The parliamentary debate creates a different perspective to that of individual debate which is usually based only on moral arguments. From a political viewpoint, the death penalty is counter to the rule of law and respect for the human rights due in a democratic society.
There is great wisdom for a political perspective on the death penalty to be found in the experience of the Council of Europe, the vast association of 47 states that stretches from the Atlantic to the Pacific and embraces a wide spectrum of cultures.
"Capital punishment brutalises society by legitimising cold-blooded killing as justice. It is a fallacy that it prevents violent crime or that it can be considered as justice," said the director-general of the EC on Human Rights in Strasbourg in January 2007.All its member states are convinced that abolition of the death penalty is a mark of civilised living. In a response to the counter example that US adherence to the death penalty legitimises capital punishment, the European Court of Human Rights argued in July 1989 that even the conditions on death row in the United States went beyond the threshold set by the European Convention on Human Rights. This is an indictment of the US practice of capital punishment as "unfair, indiscriminate, and arbitrary".
Now there are 58 countries that still retain capital punishment, while 104 countries have abolished it and 35 have stopped executions in practice.
At least 714 people were executed in 2009, though this total does not include China, which did not provide a figure. The 18 countries known to have conducted executions last year were: Bangladesh, Botswana, China, Egypt, Iran, Iraq, Japan, Libya, Malaysia, North Korea, Saudi Arabia, Singapore, Sudan, Syria, Thailand, the US, Vietnam and Yemen.
In Thailand, 708 persons were condemned to death, 65 of them by the Supreme Court, according to figures of the Corrections Department as of August 2010.
It will be argued that the Thai population is massively in favour of the death penalty. As they will be, until the reasons for abolition are explained and laid out by an informed political leadership.
Already, the number of executions in Thailand has dropped to only 2 cases in the last 6 years. As in most other countries maintaining the death penalty, there is a dichotomy between legal procedure and actual practice.
While executions have virtually ceased, sentences of death are passed with the same frequency as in the past, leading to the misery of overcrowded jails and blocked legal procedure.
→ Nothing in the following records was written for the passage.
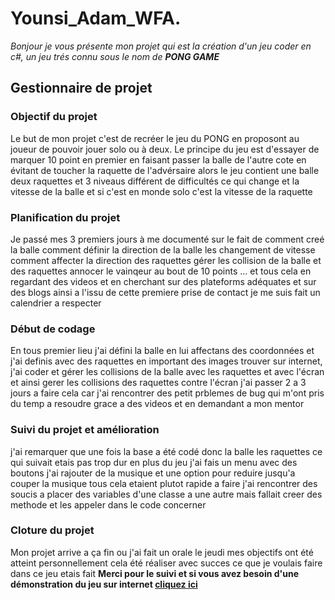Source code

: # Younsi_Adam_WFA.
*Bonjour je vous présente mon projet qui est la création d'un jeu coder en c#, un jeu trés connu sous le nom de **PONG GAME***
## Gestionnaire de projet
### Objectif du projet 
Le but de mon projet c'est de recréer le jeu du PONG en proposont au joueur de pouvoir jouer solo ou à deux. Le principe du jeu est d'essayer de marquer 10 point en premier en faisant passer la balle de l'autre cote en évitant de toucher la raquette de l'advérsaire alors le jeu contient une balle deux raquettes et 3 niveaus différent de difficultés ce qui change et la vitesse de la balle et si c'est en monde solo c'est la vitesse de la raquette 
### Planification du projet 
Je passé mes 3 premiers jours à me documenté sur le fait de comment creé la balle comment définir la direction de la balle les changement de vitesse comment affecter la direction des raquettes gérer les collision de la balle et des raquettes annocer le vainqeur au bout de 10 points ... et tous cela en regardant des videos et en cherchant sur des plateforms adéquates et sur des blogs ainsi a l'issu de cette premiere prise de contact je me suis fait un calendrier a respecter 
### Début de codage
En tous premier lieu j'ai défini la balle en lui affectans des coordonnées et j'ai definis avec des raquettes en important des images trouver sur internet, j'ai coder et gérer les collisions de la balle avec les raquettes et avec l'écran et ainsi gerer les collisions des raquettes contre l'écran j'ai passer 2 a 3 jours a faire cela car j'ai rencontrer des petit prblemes de bug qui m'ont pris du temp a resoudre grace a des videos et en demandant a mon mentor
### Suivi du projet et amélioration
j'ai remarquer que une fois la base a été codé donc la balle les raquettes ce qui suivait etais pas trop dur en plus du jeu j'ai fais un menu avec des boutons j'ai rajouter de la musique et une option pour reduire jusqu'a couper la musique tous cela etaient plutot rapide a faire j'ai rencontrer des soucis a placer des variables d'une classe a une autre mais fallait creer des methode et les appeler dans le code concerner 
### Cloture du projet 
Mon projet arrive a ça fin ou j'ai fait un orale le jeudi mes objectifs ont été atteint personnellement cela été réaliser avec succes ce que je voulais faire dans ce jeu etais fait 
**Merci pour le suivi et si vous avez besoin d'une démonstration du jeu sur internet
[cliquez ici](https://www.ponggame.org/)**


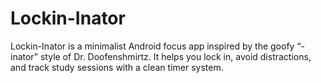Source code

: # Lockin-Inator
Lockin-Inator is a minimalist Android focus app inspired by the goofy “-inator” style of Dr. Doofenshmirtz. It helps you lock in, avoid distractions, and track study sessions with a clean timer system.
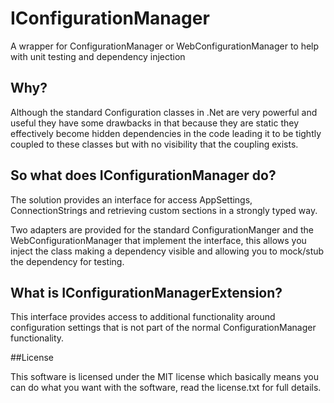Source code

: # IConfigurationManager

A wrapper for ConfigurationManager or WebConfigurationManager to help with unit testing and dependency injection

## Why?

Although the standard Configuration classes in .Net are very powerful and useful they have some drawbacks in that because they are static they effectively become hidden dependencies in the code leading it to be tightly coupled to these classes but with no visibility that the coupling exists.

## So what does IConfigurationManager do?

The solution provides an interface for access AppSettings, ConnectionStrings and retrieving custom sections in a strongly typed way.

Two adapters are provided for the standard ConfigurationManger and the WebConfigurationManager that implement the interface, this allows you inject the class making a dependency visible and allowing you to mock/stub the dependency for testing.

## What is IConfigurationManagerExtension?

This interface provides access to additional functionality around configuration settings that is not part of the normal ConfigurationManager functionality.

##License

This software is licensed under the MIT license which basically means you can do what you want
with the software, read the license.txt for full details.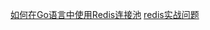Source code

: [如何在Go语言中使用Redis连接池](http://www.qingpingshan.com/jb/go/55641.html)
[redis实战问题](https://zhuoroger.github.io/)
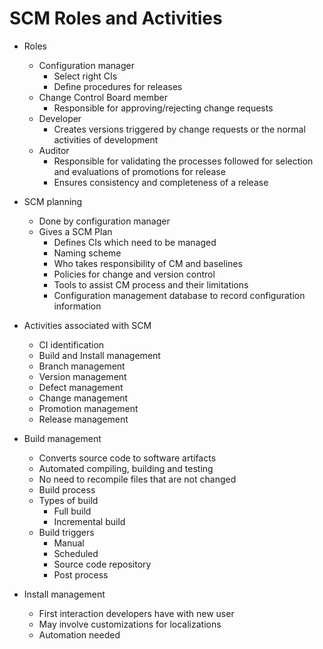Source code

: # SCM Roles and Activities

- Roles
  - Configuration manager
    - Select right CIs
    - Define procedures for releases
  - Change Control Board member
    - Responsible for approving/rejecting change requests
  - Developer
    - Creates versions triggered by change requests or the normal activities of development
  - Auditor
    - Responsible for validating the processes followed for selection and evaluations of promotions for release
    - Ensures consistency and completeness of a release

- SCM planning
  - Done by configuration manager
  - Gives a SCM Plan
    - Defines CIs which need to be managed
    - Naming scheme
    - Who takes responsibility of CM and baselines
    - Policies for change and version control
    - Tools to assist CM process and their limitations
    - Configuration management database to record configuration information

- Activities associated with SCM
  - CI identification
  - Build and Install management
  - Branch management
  - Version management
  - Defect management
  - Change management
  - Promotion management
  - Release management

- Build management
  - Converts source code to software artifacts
  - Automated compiling, building and testing
  - No need to recompile files that are not changed
  - Build process
  - Types of build
    - Full build
    - Incremental build
  - Build triggers
    - Manual
    - Scheduled
    - Source code repository
    - Post process

- Install management
  - First interaction developers have with new user
  - May involve customizations for localizations
  - Automation needed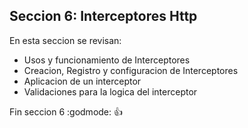 ## Seccion 6: Interceptores Http 

En esta seccion se revisan:
- Usos y funcionamiento de Interceptores
- Creacion, Registro y configuracion de Interceptores
- Aplicacion de un interceptor
- Validaciones para la logica del interceptor

Fin seccion 6 :godmode: :+1: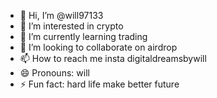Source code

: - 👋 Hi, I’m @will97133
- 👀 I’m interested in crypto
- 🌱 I’m currently learning trading
- 💞️ I’m looking to collaborate on airdrop
- 📫 How to reach me insta digitaldreamsbywill
- 😄 Pronouns: will
- ⚡ Fun fact: hard life make better future

<!---
will97133/will97133 is a ✨ special ✨ repository because its `README.md` (this file) appears on your GitHub profile.
You can click the Preview link to take a look at your changes.
--->
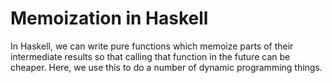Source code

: # Memoization in Haskell

In Haskell, we can write pure functions which memoize parts of their intermediate results
so that calling that function in the future can be cheaper. Here, we use this to do a
number of dynamic programming things.
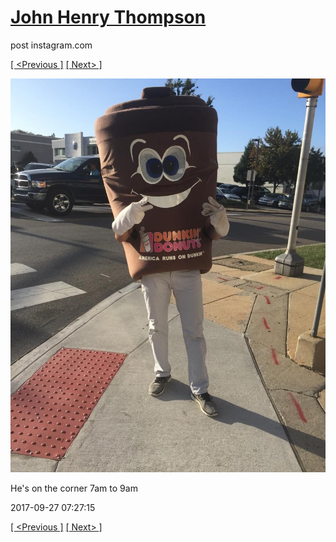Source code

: # [John Henry Thompson](../README.md)
post instagram.com

[[ <Previous ]](2017-09-27-1.md) [[ Next> ]](2017-09-27-3.md)

[![](../media/2017-09-27/He-s-on-the-corner-7am-to-9am.jpg)](../README.md)

He's on the corner 7am to 9am

2017-09-27 07:27:15

[[ <Previous ]](2017-09-27-1.md) [[ Next> ]](2017-09-27-3.md)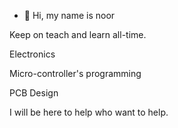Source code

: - 👋 Hi, my name is noor 

Keep on teach and learn all-time.

Electronics

Micro-controller's programming


PCB Design

I will be here to help who want to help.

<!---
rundawn84ncc/rundawn84ncc is a ✨ special ✨ repository because its `README.md` (this file) appears on your GitHub profile.
You can click the Preview link to take a look at your changes.
--->
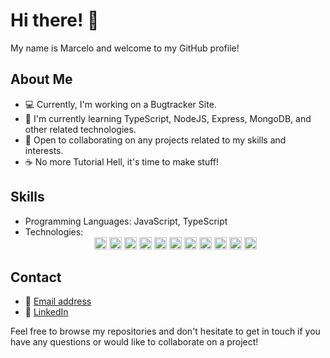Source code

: # Hi there! 👋

My name is Marcelo and welcome to my GitHub profile! 

## About Me

- 💻 Currently, I'm working on a Bugtracker Site.
- 🌱 I'm currently learning TypeScript, NodeJS, Express, MongoDB, and other related technologies.
- 🤝 Open to collaborating on any projects related to my skills and interests.
- ☕ No more Tutorial Hell, it's time to make stuff!

## Skills
- Programming Languages: JavaScript, TypeScript
- Technologies: <div align="center">
  <img height="20" src="https://img.shields.io/badge/Code-JavaScript-informational?style=flat&logo=javascript&logoColor=white&color=2bbc8a&labelColor=2c3e50" alt="JavaScript">
  <img height="20" src="https://img.shields.io/badge/Code-TypeScript-informational?style=flat&logo=typescript&logoColor=white&color=2bbc8a&labelColor=2c3e50" alt="TypeScript">
  <img height="20" src="https://img.shields.io/badge/Tech-Node.js-informational?style=flat&logo=node.js&logoColor=white&color=2bbc8a&labelColor=2c3e50" alt="Node.js">
  <img height="20" src="https://img.shields.io/badge/Tech-Express.js-informational?style=flat&logo=express&logoColor=white&color=2bbc8a&labelColor=2c3e50" alt="Express">
  <img height="20" src="https://img.shields.io/badge/Tech-MongoDB-informational?style=flat&logo=mongodb&logoColor=white&color=2bbc8a&labelColor=2c3e50" alt="MongoDB">
  <img height="20" src="https://img.shields.io/badge/Tools-Jest-informational?style=flat&logo=jest&logoColor=white&color=2bbc8a&labelColor=2c3e50" alt="Jest">
  <img height="20" src="https://img.shields.io/badge/Tools-npm-informational?style=flat&logo=npm&logoColor=white&color=2bbc8a&labelColor=2c3e50" alt="npm">
  <img height="20" src="https://img.shields.io/badge/Tools-bash-informational?style=flat&logo=gnu-bash&logoColor=white&color=2bbc8a&labelColor=2c3e50" alt="bash">
  <img height="20" src="https://img.shields.io/badge/Tools-Figma-informational?style=flat&logo=figma&logoColor=white&color=2bbc8a&labelColor=2c3e50" alt="Figma">
  <img height="20" src="https://img.shields.io/badge/Code-HTML-informational?style=flat&logo=html5&logoColor=white&color=2bbc8a&labelColor=2c3e50" alt="HTML">
  <img height="20" src="https://img.shields.io/badge/Code-CSS-informational?style=flat&logo=css3&logoColor=white&color=2bbc8a&labelColor=2c3e50" alt="CSS">
</div>









## Contact
- 📧 [Email address](mrcel83@gmail.com)
- 💼 [LinkedIn](https://www.linkedin.com/in/marcelo-oliveira-1445b5222/)

Feel free to browse my repositories and don't hesitate to get in touch if you have any questions or would like to collaborate on a project!
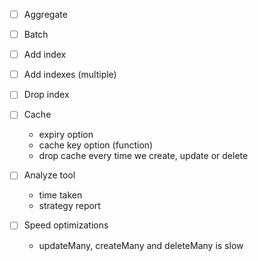 - [ ] Aggregate
- [ ] Batch
- [ ] Add index
- [ ] Add indexes (multiple)
- [ ] Drop index

- [ ] Cache
  - expiry option
  - cache key option (function)
  - drop cache every time we create, update or delete
- [ ] Analyze tool
  - time taken
  - strategy report
- [ ] Speed optimizations
  - updateMany, createMany and deleteMany is slow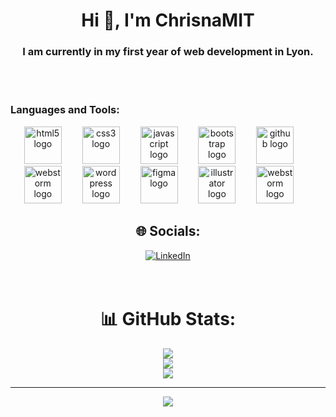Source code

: <h1 align="center">Hi 👋, I'm ChrisnaMIT</h1>
<h3 align="center">I am currently in my first year of web development in Lyon.</h3>

<br>
<br>


<h3 align="left">Languages and Tools:</h3>

<div align="center">

  <img src="https://cdn.jsdelivr.net/gh/devicons/devicon/icons/html5/html5-original.svg" height="60" alt="html5 logo"  />
  <img width="25" />
  <img src="https://cdn.jsdelivr.net/gh/devicons/devicon/icons/css3/css3-original.svg" height="60" alt="css3 logo"  />
  <img width="25" />
  <img src="https://cdn.jsdelivr.net/gh/devicons/devicon/icons/javascript/javascript-original.svg" height="60" alt="javascript logo"  />
  <img width="25" />
  <img src="https://cdn.jsdelivr.net/gh/devicons/devicon/icons/bootstrap/bootstrap-original.svg" height="60" alt="bootstrap logo"  />
  <img width="25" />  
  <img src="https://skillicons.dev/icons?i=github" height="60" alt="github logo"  />
  <img width="25" />
  <img src="https://cdn.jsdelivr.net/gh/devicons/devicon/icons/webstorm/webstorm-original.svg" height="60" alt="webstorm logo"  />
  <img width="25" />
  <img src="https://cdn.simpleicons.org/wordpress/21759B" height="60" alt="wordpress logo"  />
  <img width="25" />
  <img src="https://cdn.jsdelivr.net/gh/devicons/devicon/icons/figma/figma-original.svg" height="60" alt="figma logo"  />
  <img width="25" />
  <img src="https://cdn.jsdelivr.net/gh/devicons/devicon/icons/illustrator/illustrator-line.svg" height="60" alt="illustrator logo"  />
  <img width="25" />
  <img src="https://cdn.jsdelivr.net/gh/devicons/devicon/icons/postman/postman-original.svg" height="60" alt="webstorm logo"  />
  <img width="25" />


## 🌐 Socials:
[![LinkedIn](https://img.shields.io/badge/LinkedIn-%230077B5.svg?logo=linkedin&logoColor=white)](https://linkedin.com/in/https://www.linkedin.com/in/chrisna-mit-aa1a80338/) 
<br>
<br>
<br>
# 📊 GitHub Stats:
![](https://github-readme-stats.vercel.app/api?username=ChrisnaMIT&theme=dark&hide_border=false&include_all_commits=false&count_private=false)<br/>
![](https://github-readme-streak-stats.herokuapp.com/?user=ChrisnaMIT&theme=dark&hide_border=false)<br/>
![](https://github-readme-stats.vercel.app/api/top-langs/?username=ChrisnaMIT&theme=dark&hide_border=false&include_all_commits=false&count_private=false&layout=compact)

---
[![](https://visitcount.itsvg.in/api?id=ChrisnaMIT&icon=0&color=0)](https://visitcount.itsvg.in)

<!-- Proudly created with GPRM ( https://gprm.itsvg.in ) -->
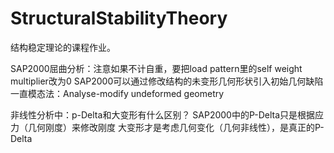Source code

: # StructuralStabilityTheory

结构稳定理论的课程作业。


SAP2000屈曲分析：注意如果不计自重，要把load pattern里的self weight multiplier改为0
SAP2000可以通过修改结构的未变形几何形状引入初始几何缺陷
一直模态法：Analyse-modify undeformed geometry

非线性分析中：p-Delta和大变形有什么区别？
SAP2000中的P-Delta只是根据应力（几何刚度）来修改刚度
大变形才是考虑几何变化（几何非线性），是真正的P-Delta
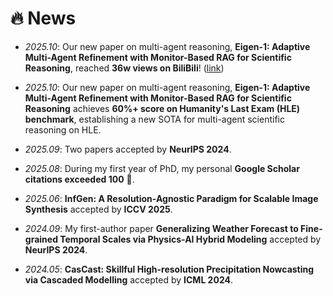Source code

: # 🔥 News

- *2025.10*: Our new paper on multi-agent reasoning, **Eigen-1: Adaptive Multi-Agent Refinement with Monitor-Based RAG for Scientific Reasoning**, reached **36w views on BiliBili**! ([link](https://www.bilibili.com/video/BV1own2zFEf7/?share_source=copy_web&vd_source=7b9d898a8c3bbebf65c411956ed7f8ce))

- *2025.10*: Our new paper on multi-agent reasoning, **Eigen-1: Adaptive Multi-Agent Refinement with Monitor-Based RAG for Scientific Reasoning** achieves **60%+ score on Humanity's Last Exam (HLE) benchmark**, establishing a new SOTA for multi-agent scientific reasoning on HLE.

- *2025.09*: Two papers accepted by **NeurIPS 2024**.

- *2025.08*: During my first year of PhD, my personal **Google Scholar citations exceeded 100** 🎉.

- *2025.06*: **InfGen: A Resolution-Agnostic Paradigm for Scalable Image Synthesis** accepted by **ICCV 2025**.

- *2024.09*: My first-author paper **Generalizing Weather Forecast to Fine-grained Temporal Scales via Physics-AI Hybrid Modeling** accepted by **NeurIPS 2024**.

- *2024.05*: **CasCast: Skillful High-resolution Precipitation Nowcasting via Cascaded Modelling** accepted by **ICML 2024**.
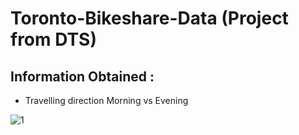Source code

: # Toronto-Bikeshare-Data (Project from DTS)

## Information Obtained :
- Travelling direction Morning vs Evening


![1](https://user-images.githubusercontent.com/35904444/102904248-11451f00-44a4-11eb-85b6-d06ee9ba9f4b.PNG)

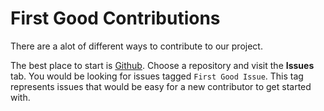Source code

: # First Good Contributions
There are a alot of different ways to contribute to our project. 

The best place to start is [Github](https://github.com/indiehd). Choose a repository and visit the 
**Issues** tab. You would be looking for issues tagged `First Good Issue`. This tag represents 
issues that would be easy for a new contributor to get started with.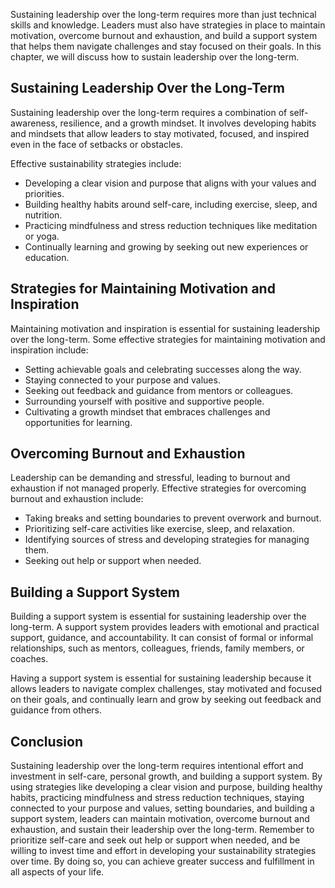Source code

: 
Sustaining leadership over the long-term requires more than just technical skills and knowledge. Leaders must also have strategies in place to maintain motivation, overcome burnout and exhaustion, and build a support system that helps them navigate challenges and stay focused on their goals. In this chapter, we will discuss how to sustain leadership over the long-term.

Sustaining Leadership Over the Long-Term
----------------------------------------

Sustaining leadership over the long-term requires a combination of self-awareness, resilience, and a growth mindset. It involves developing habits and mindsets that allow leaders to stay motivated, focused, and inspired even in the face of setbacks or obstacles.

Effective sustainability strategies include:

* Developing a clear vision and purpose that aligns with your values and priorities.
* Building healthy habits around self-care, including exercise, sleep, and nutrition.
* Practicing mindfulness and stress reduction techniques like meditation or yoga.
* Continually learning and growing by seeking out new experiences or education.

Strategies for Maintaining Motivation and Inspiration
-----------------------------------------------------

Maintaining motivation and inspiration is essential for sustaining leadership over the long-term. Some effective strategies for maintaining motivation and inspiration include:

* Setting achievable goals and celebrating successes along the way.
* Staying connected to your purpose and values.
* Seeking out feedback and guidance from mentors or colleagues.
* Surrounding yourself with positive and supportive people.
* Cultivating a growth mindset that embraces challenges and opportunities for learning.

Overcoming Burnout and Exhaustion
---------------------------------

Leadership can be demanding and stressful, leading to burnout and exhaustion if not managed properly. Effective strategies for overcoming burnout and exhaustion include:

* Taking breaks and setting boundaries to prevent overwork and burnout.
* Prioritizing self-care activities like exercise, sleep, and relaxation.
* Identifying sources of stress and developing strategies for managing them.
* Seeking out help or support when needed.

Building a Support System
-------------------------

Building a support system is essential for sustaining leadership over the long-term. A support system provides leaders with emotional and practical support, guidance, and accountability. It can consist of formal or informal relationships, such as mentors, colleagues, friends, family members, or coaches.

Having a support system is essential for sustaining leadership because it allows leaders to navigate complex challenges, stay motivated and focused on their goals, and continually learn and grow by seeking out feedback and guidance from others.

Conclusion
----------

Sustaining leadership over the long-term requires intentional effort and investment in self-care, personal growth, and building a support system. By using strategies like developing a clear vision and purpose, building healthy habits, practicing mindfulness and stress reduction techniques, staying connected to your purpose and values, setting boundaries, and building a support system, leaders can maintain motivation, overcome burnout and exhaustion, and sustain their leadership over the long-term. Remember to prioritize self-care and seek out help or support when needed, and be willing to invest time and effort in developing your sustainability strategies over time. By doing so, you can achieve greater success and fulfillment in all aspects of your life.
Living conditions for prisoners condemned to death are inhuman, especially due to the permanent shackling once the death sentence is passed in the court of 1st instance - a practice prohibited in international law and ruled unacceptable by the Administrative Court.
Many members of the Thai administration are aware of the worldwide rejection of the death penalty and favour abolition. But the debate will not be easy. It is likely that there will be opposition to change from at least two important ministries. The Interior Ministry recently announced an initiative, relying on a mass signature campaign, to halve the quantity of drugs which would lead to a penalty of death, thereby almost doubling the numbers condemned.
The Justice Ministry has suggested proceeding with executions in cases where a royal pardon has not been granted within 60 days. Fortunately, the Corrections Department has refused to carry out executions where the process of royal pardon has not been explicitly completed.
As stated in the Second Human Rights Plan, the proposal is to replace the death sentence with life imprisonment. This needs careful consideration and expert advice. Life imprisonment can mean many things in many countries. Imprisonment without ever the possibility of release may even be more inhumane than the death penalty. In many countries a life sentence means a period of 15 to 30 years, with particular rules on when parole may be granted. It is unlikely that the Thai population, accustomed to sentences of inordinate length, would accept such a short period, suspecting that a corrupt system might allow inappropriate remission of sentence and release.
There is a genuine fear that violent persons would repeat their crime and many would prefer that all offenders be imprisoned for ever, rather than that some would be released and offend again.
An experienced representative of the Council of Europe has proposed that progress be made in stages, beginning with a moratorium on all executions. This allows a population to grow in acceptance and also gives time for an information campaign to promote a new appreciation of human rights where human life is inviolable.
There will be difficulties, sometimes after the occurrence of a particularly awful crime. There will probably be crowd-pleasing politicians who will call for restoration of the death penalty. Slavery, the mutilation of prisoners and, increasingly, torture have been banished from judicial systems. The death penalty too has had its day.